* _What you should do_
Copy every line from the records that holds the word "GUID".

[Dataset entries]
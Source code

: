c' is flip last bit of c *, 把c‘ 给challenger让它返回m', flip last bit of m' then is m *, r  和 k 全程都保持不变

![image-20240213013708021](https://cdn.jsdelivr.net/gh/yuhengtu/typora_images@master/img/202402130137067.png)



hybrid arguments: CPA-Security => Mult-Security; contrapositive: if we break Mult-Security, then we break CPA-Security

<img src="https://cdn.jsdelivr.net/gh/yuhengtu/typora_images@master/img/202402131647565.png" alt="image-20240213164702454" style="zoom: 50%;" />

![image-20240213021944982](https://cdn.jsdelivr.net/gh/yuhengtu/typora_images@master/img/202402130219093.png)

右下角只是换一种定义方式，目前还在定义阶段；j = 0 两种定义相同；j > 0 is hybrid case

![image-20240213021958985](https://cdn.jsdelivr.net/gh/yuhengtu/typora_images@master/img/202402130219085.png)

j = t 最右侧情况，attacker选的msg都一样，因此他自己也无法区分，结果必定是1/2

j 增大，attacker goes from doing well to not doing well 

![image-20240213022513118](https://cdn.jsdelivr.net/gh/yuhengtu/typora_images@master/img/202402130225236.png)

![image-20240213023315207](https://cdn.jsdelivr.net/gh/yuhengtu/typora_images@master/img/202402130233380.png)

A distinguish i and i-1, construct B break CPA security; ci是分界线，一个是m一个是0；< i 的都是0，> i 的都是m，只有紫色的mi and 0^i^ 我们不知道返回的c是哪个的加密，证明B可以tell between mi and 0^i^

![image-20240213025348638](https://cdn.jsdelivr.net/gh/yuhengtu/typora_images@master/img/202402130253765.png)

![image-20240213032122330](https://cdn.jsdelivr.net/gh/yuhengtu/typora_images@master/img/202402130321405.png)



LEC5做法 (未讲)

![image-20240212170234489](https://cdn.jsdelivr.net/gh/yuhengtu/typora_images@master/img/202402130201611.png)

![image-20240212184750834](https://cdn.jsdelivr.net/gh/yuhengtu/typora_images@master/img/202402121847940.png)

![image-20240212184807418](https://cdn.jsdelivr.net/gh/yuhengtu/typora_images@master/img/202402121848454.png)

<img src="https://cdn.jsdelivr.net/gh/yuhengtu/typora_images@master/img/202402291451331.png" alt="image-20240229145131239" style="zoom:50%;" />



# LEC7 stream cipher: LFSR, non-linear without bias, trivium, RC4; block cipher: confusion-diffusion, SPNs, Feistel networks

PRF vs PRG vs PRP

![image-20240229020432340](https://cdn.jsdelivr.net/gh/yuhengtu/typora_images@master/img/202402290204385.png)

...

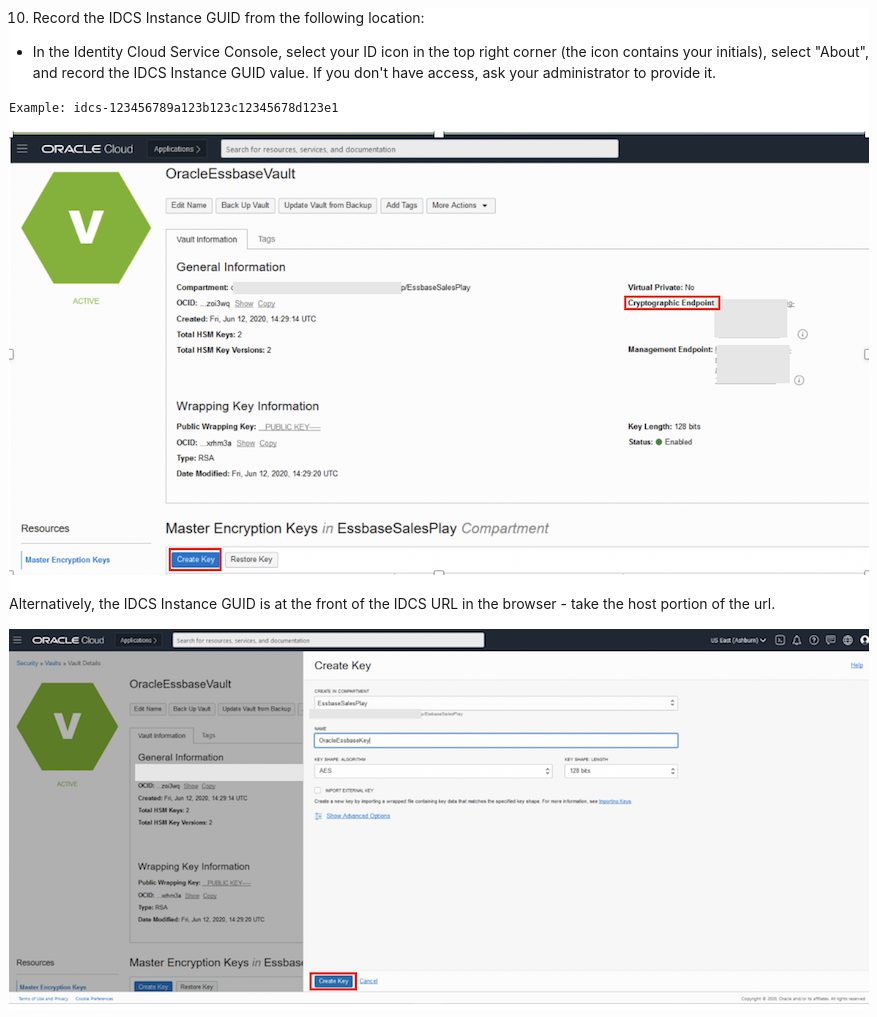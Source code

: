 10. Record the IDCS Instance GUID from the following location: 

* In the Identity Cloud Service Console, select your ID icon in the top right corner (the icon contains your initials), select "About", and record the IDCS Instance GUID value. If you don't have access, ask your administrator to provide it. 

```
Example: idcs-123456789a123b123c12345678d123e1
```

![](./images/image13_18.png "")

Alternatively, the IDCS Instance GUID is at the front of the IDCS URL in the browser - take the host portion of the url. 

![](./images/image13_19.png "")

* _Exercise answer_
: 10. Record the IDCS Instance GUID from the following location: 
* In the Identity Cloud Service Console, select your ID icon in the top right corner (the icon contains your initials), select "About", and record the IDCS Instance GUID value. If you don't have access, ask your administrator to provide it. 
Alternatively, the IDCS Instance GUID is at the front of the IDCS URL in the browser - take the host portion of the url. 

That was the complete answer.